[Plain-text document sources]

BEGIN

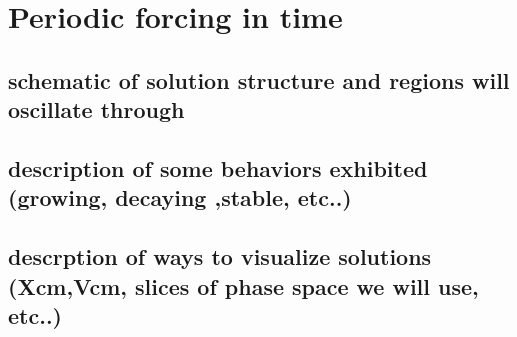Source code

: \documentclass[../main/TimeForcingSHE.tex]{subfiles}
\begin{document}
\section{Periodic forcing in time }

\subsection{schematic of solution structure and regions will oscillate through}
\subsection{description of some behaviors exhibited (growing, decaying ,stable, etc..)}
\subsection{descrption of ways to visualize solutions (Xcm,Vcm, slices of phase space we will use, etc..)}
\end{document}
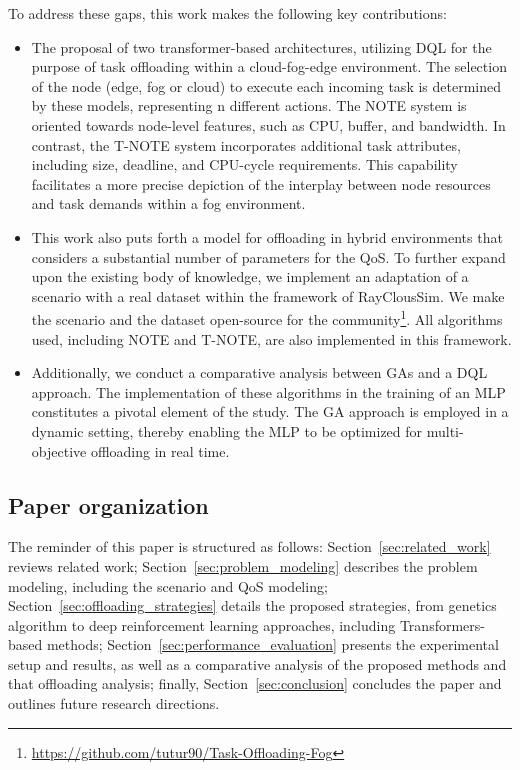 \documentclass[preprint,3p,authoryear]{elsarticle}
\begin{document}
To address these gaps, this work makes the following key contributions:
\begin{itemize} 
    \item The proposal of two transformer-based architectures, utilizing DQL for the purpose of task offloading within a cloud-fog-edge environment. The selection of the node (edge, fog or cloud) to execute each incoming task is determined by these models, representing n different actions. The NOTE system is oriented towards node-level features, such as CPU, buffer, and bandwidth. In contrast, the T-NOTE system incorporates additional task attributes, including size, deadline, and CPU-cycle requirements. This capability facilitates a more precise depiction of the interplay between node resources and task demands within a fog environment.

    \item This work also puts forth a model for offloading in hybrid environments that considers a substantial number of parameters for the QoS. To further expand upon the existing body of knowledge, we implement an adaptation of a scenario with a real dataset within the framework of RayClousSim. We make the scenario and the dataset open-source for the community\footnote{\url{https://github.com/tutur90/Task-Offloading-Fog}}. All algorithms used, including NOTE and T-NOTE, are also implemented in this framework.

    \item Additionally, we conduct a comparative analysis between GAs and a DQL approach. The implementation of these algorithms in the training of an MLP constitutes a pivotal element of the study. The GA approach is employed in a dynamic setting, thereby enabling the MLP to be optimized for multi-objective offloading in real time.
\end{itemize}


\subsection{Paper organization}

The reminder of this paper is structured as follows: Section~\ref{sec:related_work} reviews related work; Section~\ref{sec:problem_modeling} describes the problem modeling, including the scenario and QoS modeling; Section~\ref{sec:offloading_strategies} details the proposed strategies, from genetics algorithm to deep reinforcement learning approaches, including Transformers-based methods; Section~\ref{sec:performance_evaluation} presents the experimental setup and results, as well as a comparative analysis of the proposed methods and that offloading analysis; finally, Section~\ref{sec:conclusion} concludes the paper and outlines future research directions.
\end{document}
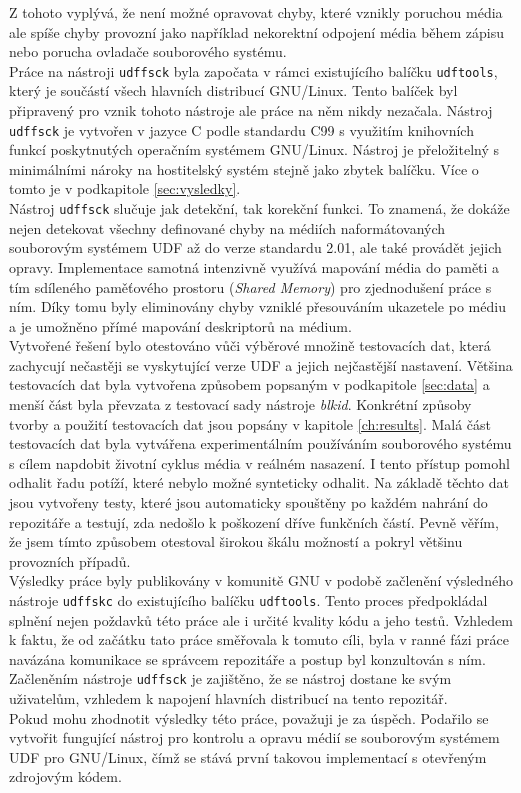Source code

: Z tohoto vyplývá, že není možné opravovat chyby, které vznikly poruchou média ale spíše chyby provozní jako například nekorektní odpojení média během zápisu nebo porucha ovladače souborového systému.\\
Práce na nástroji \texttt{udffsck} byla započata v rámci existujícího balíčku \texttt{udftools}, který je součástí všech hlavních distribucí GNU/Linux. Tento balíček byl připravený pro vznik tohoto nástroje ale práce na něm nikdy nezačala. Nástroj \texttt{udffsck} je vytvořen v jazyce C podle standardu C99 s využitím knihovních funkcí poskytnutých operačním systémem \mbox{GNU/Linux}. Nástroj je přeložitelný s minimálními nároky na hostitelský systém stejně jako zbytek balíčku. Více o tomto je v podkapitole \ref{sec:vysledky}.\\
Nástroj \texttt{udffsck} slučuje jak detekční, tak korekční funkci. To znamená, že dokáže nejen detekovat všechny definované chyby na médiích naformátovaných souborovým systémem UDF až do verze standardu 2.01, ale také provádět jejich opravy. Implementace samotná intenzivně využívá mapování média do paměti a tím sdíleného paměťového prostoru (\textit{Shared Memory}) pro zjednodušení práce s ním. Díky tomu byly eliminovány chyby vzniklé přesouváním ukazetele po médiu a je umožněno přímé mapování deskriptorů na médium.\\
Vytvořené řešení bylo otestováno vůči výběrové množině testovacích dat, která zachycují nečastěji se vyskytující verze UDF a jejich nejčastější nastavení. Většina testovacích dat byla vytvořena způsobem popsaným v podkapitole \ref{sec:data} a menší část byla převzata z testovací sady nástroje \textit{blkid}. Konkrétní způsoby tvorby a použití testovacích dat jsou popsány v kapitole \ref{ch:results}. Malá část testovacích dat byla vytvářena experimentálním používáním souborového systému s cílem napdobit životní cyklus média v reálném nasazení. I tento přístup pomohl odhalit řadu potíží, které nebylo možné synteticky odhalit. Na základě těchto dat jsou vytvořeny testy, které jsou automaticky spouštěny po každém nahrání do repozitáře a testují, zda nedošlo k poškození dříve funkčních částí. Pevně věřím, že jsem tímto způsobem otestoval širokou škálu možností a pokryl většinu provozních případů.\\
Výsledky práce byly publikovány v komunitě GNU v podobě začlenění výsledného nástroje \texttt{udffskc} do existujícího balíčku \texttt{udftools}. Tento proces předpokládal splnění nejen poždavků této práce ale i určité kvality kódu a jeho testů. Vzhledem k faktu, že od začátku tato práce směřovala k tomuto cíli, byla v ranné fázi práce navázána komunikace se správcem repozitáře a postup byl konzultován s ním. Začleněním nástroje \texttt{udffsck} je zajištěno, že se nástroj dostane ke svým uživatelům, vzhledem k napojení hlavních distribucí na tento repozitář.\\
Pokud mohu zhodnotit výsledky této práce, považuji je za úspěch. Podařilo se vytvořit fungující nástroj pro kontrolu a opravu médií se souborovým systémem UDF pro GNU/Linux, čímž se stává první takovou implementací s otevřeným zdrojovým kódem.

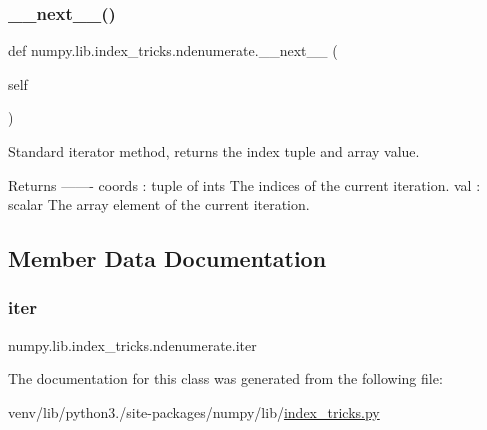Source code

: \mbox{\label{classnumpy_1_1lib_1_1index__tricks_1_1ndenumerate_a3ea340ebbe7bea8e9a1606d6793efc8a}} 
\subsubsection{\texorpdfstring{\+\_\+\+\_\+next\+\_\+\+\_\+()}{\_\_next\_\_()}}
{\footnotesize\ttfamily def numpy.\+lib.\+index\+\_\+tricks.\+ndenumerate.\+\_\+\+\_\+next\+\_\+\+\_\+ (\begin{DoxyParamCaption}\item[{}]{self }\end{DoxyParamCaption})}

\begin{DoxyVerb}Standard iterator method, returns the index tuple and array value.

Returns
-------
coords : tuple of ints
    The indices of the current iteration.
val : scalar
    The array element of the current iteration.\end{DoxyVerb}
 

\subsection{Member Data Documentation}
\mbox{\label{classnumpy_1_1lib_1_1index__tricks_1_1ndenumerate_aa6097b451afd6a607c07b4259d43ecd1}} 
\subsubsection{\texorpdfstring{iter}{iter}}
{\footnotesize\ttfamily numpy.\+lib.\+index\+\_\+tricks.\+ndenumerate.\+iter}



The documentation for this class was generated from the following file\+:\begin{DoxyCompactItemize}
\item 
venv/lib/python3./site-\/packages/numpy/lib/\hyperlink{lib_2index__tricks_8py}{index\+\_\+tricks.\+py}\end{DoxyCompactItemize}

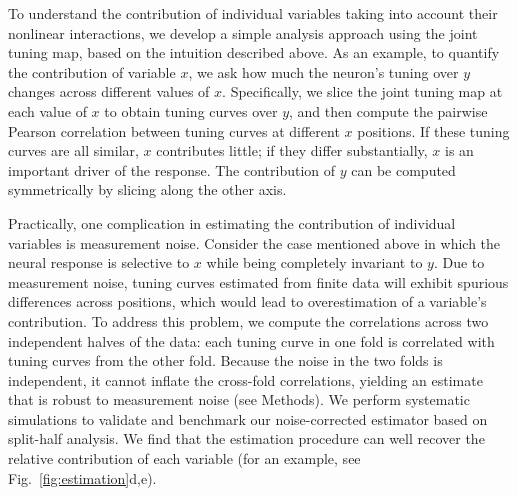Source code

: \documentclass[11pt]{article}
\begin{document}
To understand the contribution of individual variables taking into account their nonlinear interactions, we develop a simple analysis approach using the joint tuning map, based on the intuition described above. As an example, to quantify the contribution of variable $x$, we ask how much the neuron's tuning over $y$ changes across different values of $x$. Specifically, we slice the joint tuning map at each value of $x$ to obtain tuning curves over $y$, and then compute the pairwise Pearson correlation between tuning curves at different $x$ positions. If these tuning curves are all similar, $x$ contributes little; if they differ substantially, $x$ is an important driver of the response. The contribution of $y$ can be computed symmetrically by slicing along the other axis. %

Practically, one complication in estimating the contribution of individual variables is measurement noise. Consider the case mentioned above in which the neural response is selective to $x$ while being completely invariant to $y$. Due to measurement noise, tuning curves estimated from finite data will exhibit spurious differences across positions, which would lead to overestimation of a variable's contribution. To address this problem, we compute the correlations across two independent halves of the data: each tuning curve in one fold is correlated with tuning curves from the other fold. Because the noise in the two folds is independent, it cannot inflate the cross-fold correlations, yielding an estimate that is robust to measurement noise (see Methods).
We perform systematic simulations to validate and benchmark our noise-corrected estimator based on split-half analysis. We find that the estimation procedure can well recover the relative contribution of each variable (for an example, see Fig.~\ref{fig:estimation}d,e). %

\end{document}
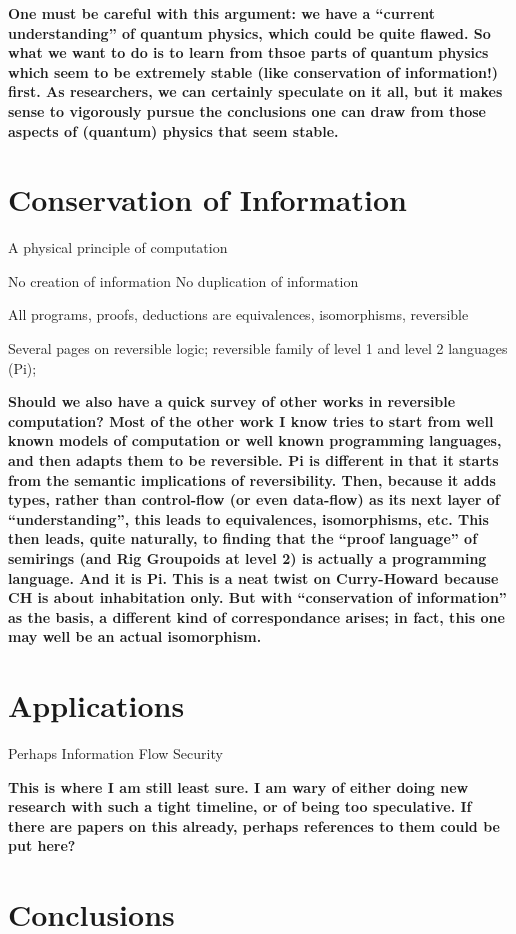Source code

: \documentclass[12pt]{article}
\newcommand{\jc}[1]{\fbox{Jacques says:} \textbf{#1}}
\begin{document}
\jc{One must be careful with this argument: we have a ``current
understanding'' of quantum physics, which could be quite flawed.
So what we want to do is to learn from thsoe parts of quantum physics
which seem to be extremely stable (like conservation of information!)
first. As researchers, we can certainly speculate on it all, but it
makes sense to vigorously pursue the conclusions one can draw from
those aspects of (quantum) physics that seem stable.}

\section{Conservation of Information}

A physical principle of computation

No creation of information
No duplication of information

All programs, proofs, deductions are equivalences, isomorphisms,
reversible

Several pages on reversible logic; reversible family of level 1 and
level 2 languages (Pi);

\jc{Should we also have a quick survey of other works in reversible
computation? Most of the other work I know tries to start from
well known models of computation or well known programming languages,
and then adapts them to be reversible. Pi is different in that it
starts from the semantic implications of reversibility. Then, because
it adds types, rather than control-flow (or even data-flow) as its
next layer of ``understanding'', this leads to equivalences, isomorphisms,
etc.  This then leads, quite naturally, to finding that the ``proof
language'' of semirings (and Rig Groupoids at level 2) is actually a
programming language. And it is Pi. This is a neat twist on Curry-Howard
because CH is about \textbf{inhabitation} only. But with ``conservation
of information'' as the basis, a different kind of correspondance
arises; in fact, this one may well be an actual isomorphism.}

\section{Applications}

Perhaps Information Flow Security

\jc{This is where I am still least sure. I am wary of either doing
new research with such a tight timeline, or of being too speculative.
If there are papers on this already, perhaps references to them could
be put here?}

\section{Conclusions}

\end{document}
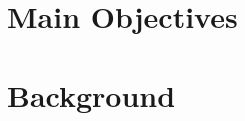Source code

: \documentclass[a0,portrait]{a0poster}
\begin{document}
\begin{multicols}{2}

\color{DarkSlateGray} %

\section*{Main Objectives}



\section*{Background}



\end{multicols}
\end{document}
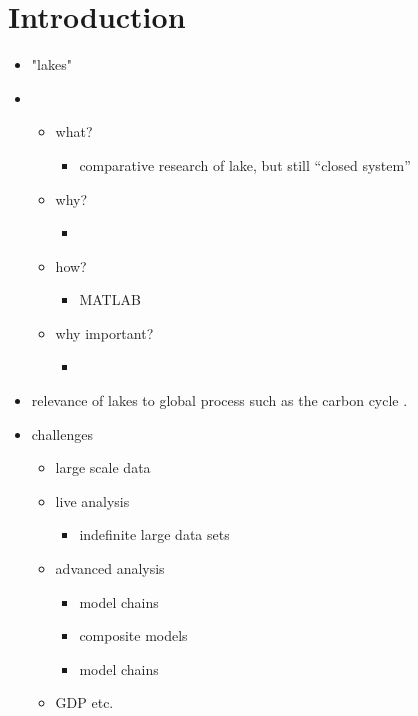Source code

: 
\chapter{Introduction}

\begin{itemize}
  \item "lakes"
  \item \la
  \begin{itemize}
    \item what?
    \begin{itemize}
      \item comparative research of lake, but still ``closed system''
    \end{itemize}
    \item why?
    \begin{itemize}
      \item
    \end{itemize}
    \item how?
    \begin{itemize}
      \item MATLAB
    \end{itemize}
    \item why important?
    \begin{itemize}
      \item
    \end{itemize}
  \end{itemize}
    \item relevance of lakes to global process such as the carbon cycle \citep{cole2007plumbing}.
  \item challenges
  \begin{itemize}
    \item large scale data
    \item live analysis
    \begin{itemize}
      \item indefinite large data sets
    \end{itemize}
    \item advanced analysis
    \begin{itemize}
      \item model chains
      \item composite models
      \item model chains
    \end{itemize}
    \item GDP etc.
    \begin{itemize}

\end{itemize}
\end{itemize}
\end{itemize}
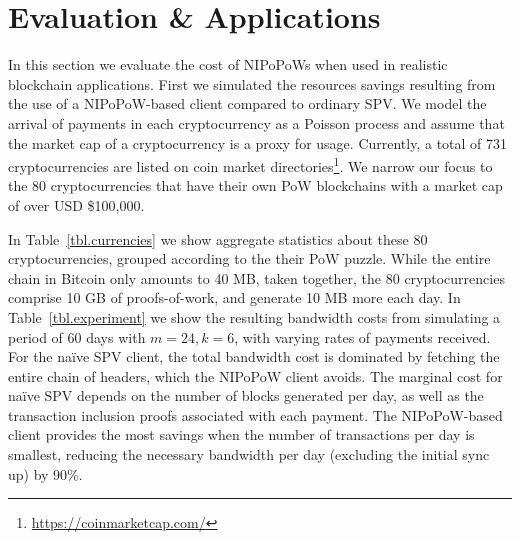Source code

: \section{Evaluation \& Applications}
\label{sec:applications}
In this section we evaluate the cost of NIPoPoWs when used in realistic blockchain applications.
First we simulated the resources savings resulting from the use of a NIPoPoW-based
client compared to ordinary SPV. We model the arrival of payments in each cryptocurrency as a Poisson process
and assume that the market cap of a cryptocurrency is a proxy for usage. Currently,
a total of 731 cryptocurrencies are listed on coin market
directories\footnote{\url{https://coinmarketcap.com/}}. We narrow our focus to
the 80 cryptocurrencies that have their own PoW blockchains with
a market cap of over USD \$100,000.

In Table~\ref{tbl.currencies} we show aggregate statistics about these 80
cryptocurrencies, grouped according to the their PoW puzzle. While the entire
chain in Bitcoin only amounts to 40 MB, taken together, the 80 cryptocurrencies
comprise 10 GB of proofs-of-work, and generate 10 MB more each day. In
Table~\ref{tbl.experiment} we show the resulting bandwidth costs from simulating
a period of 60 days with $m=24, k=6$, with varying rates of payments received.
%
For the na\"ive SPV client, the total bandwidth cost is dominated by fetching
the entire chain of headers, which the NIPoPoW client avoids. The marginal
cost for na\"ive SPV depends on the number of blocks generated per day, as well
as the transaction inclusion proofs associated with each payment. The
NIPoPoW-based client provides the most savings when the number of transactions
per day is smallest, reducing the necessary bandwidth per day (excluding the
initial sync up) by 90\%.

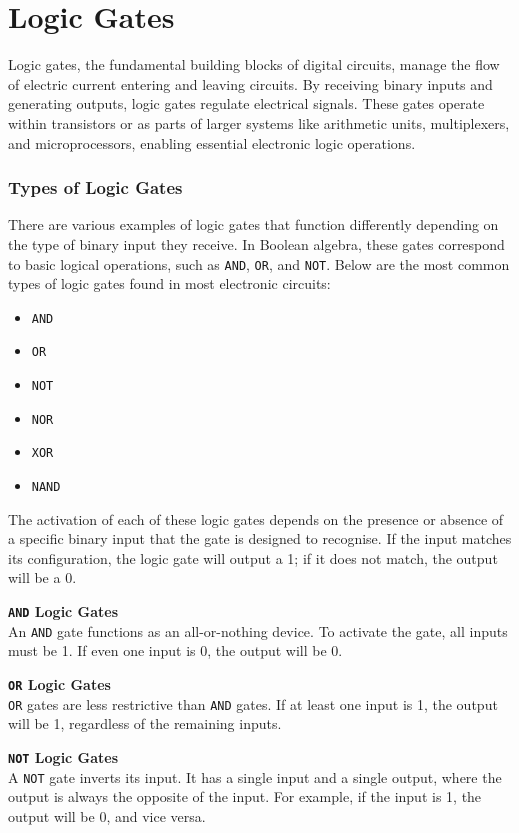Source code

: \section{Logic Gates}
Logic gates, the fundamental building blocks of digital circuits, manage the flow of electric current entering and leaving circuits. By receiving binary inputs and generating outputs, logic gates regulate electrical signals. These gates operate within transistors or as parts of larger systems like arithmetic units, multiplexers, and microprocessors, enabling essential electronic logic operations.

\subsubsection*{Types of Logic Gates}
There are various examples of logic gates that function differently depending on the type of binary input they receive. In Boolean algebra, these gates correspond to basic logical operations, such as \texttt{AND}, \texttt{OR}, and \texttt{NOT}. Below are the most common types of logic gates found in most electronic circuits:

\begin{itemize}
    \item \texttt{AND}
    \item \texttt{OR}
    \item \texttt{NOT}
    \item \texttt{NOR}
    \item \texttt{XOR}
    \item \texttt{NAND}    
\end{itemize}

The activation of each of these logic gates depends on the presence or absence of a specific binary input that the gate is designed to recognise. If the input matches its configuration, the logic gate will output a 1; if it does not match, the output will be a 0.

\textbf{\texttt{AND} Logic Gates}\\
An \texttt{AND} gate functions as an all-or-nothing device. To activate the gate, all inputs must be 1. If even one input is 0, the output will be 0.

\textbf{\texttt{OR} Logic Gates}\\
\texttt{OR} gates are less restrictive than \texttt{AND} gates. If at least one input is 1, the output will be 1, regardless of the remaining inputs.

\textbf{\texttt{NOT} Logic Gates}\\
A \texttt{NOT} gate inverts its input. It has a single input and a single output, where the output is always the opposite of the input. For example, if the input is 1, the output will be 0, and vice versa.

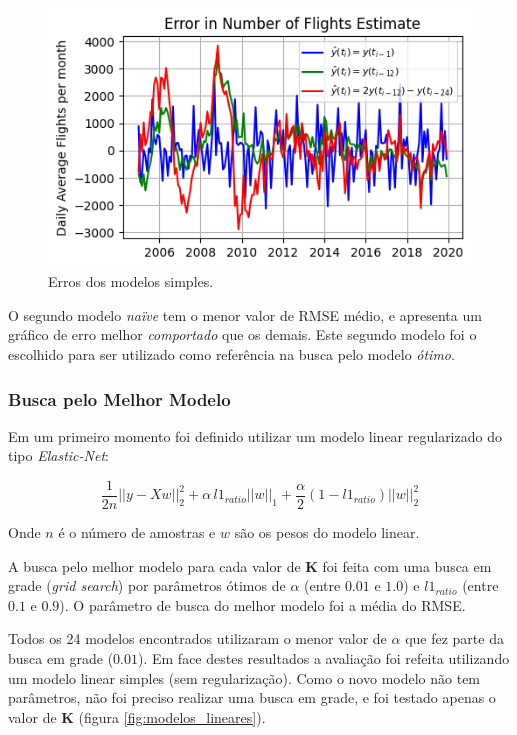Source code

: \documentclass[final,5p]{elsarticle}
\numberwithin{equation}{section}
\begin{document}
        \begin{figure}[hbt!]
            \includegraphics[width=0.95\columnwidth]{B1_NaiveErrors.png}
            \caption{Erros dos modelos simples.}
            \label{fig:naive_erros}
        \end{figure}

    O segundo modelo \emph{naïve} tem o menor valor de RMSE médio, e apresenta um gráfico de erro melhor \emph{comportado} que os demais. Este segundo modelo foi o escolhido para ser utilizado como referência na busca pelo modelo \emph{ótimo}.

    \subsubsection{Busca pelo Melhor Modelo}

    Em um primeiro momento foi definido utilizar um modelo linear regularizado do tipo \emph{Elastic-Net}:

    \begin{equation}
        \frac{1}{2 n} ||y - Xw||^2_2 + \alpha{} \, l1_{ratio} ||w||_1 + \frac{\alpha{}}{2} (1 - l1_{ratio}) ||w||^2_2
    \end{equation}

    \noindent Onde $n$ é o número de amostras e $w$ são os pesos do modelo linear.

    A busca pelo melhor modelo para cada valor de \textbf{K} foi feita com uma busca em grade (\emph{grid search}) por parâmetros ótimos de $\alpha{}$ (entre $0.01$ e $1.0$) e $l1_{ratio}$ (entre $0.1$ e $0.9$). O parâmetro de busca do melhor modelo foi a média do RMSE.

    Todos os 24 modelos encontrados utilizaram o menor valor de $\alpha{}$ que fez parte da busca em grade ($0.01$). Em face destes resultados a avaliação foi refeita utilizando um modelo linear simples (sem regularização). Como o novo modelo não tem parâmetros, não foi preciso realizar uma busca em grade, e foi testado apenas o valor de \textbf{K} (figura \ref{fig:modelos_lineares}).
\end{document}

END

WHAT YOU WILL DO » Report each line in the preceding entries that holds the string "languages".

SOLUTION »
level 2 languages (Pi);
well known models of computation or well known programming languages,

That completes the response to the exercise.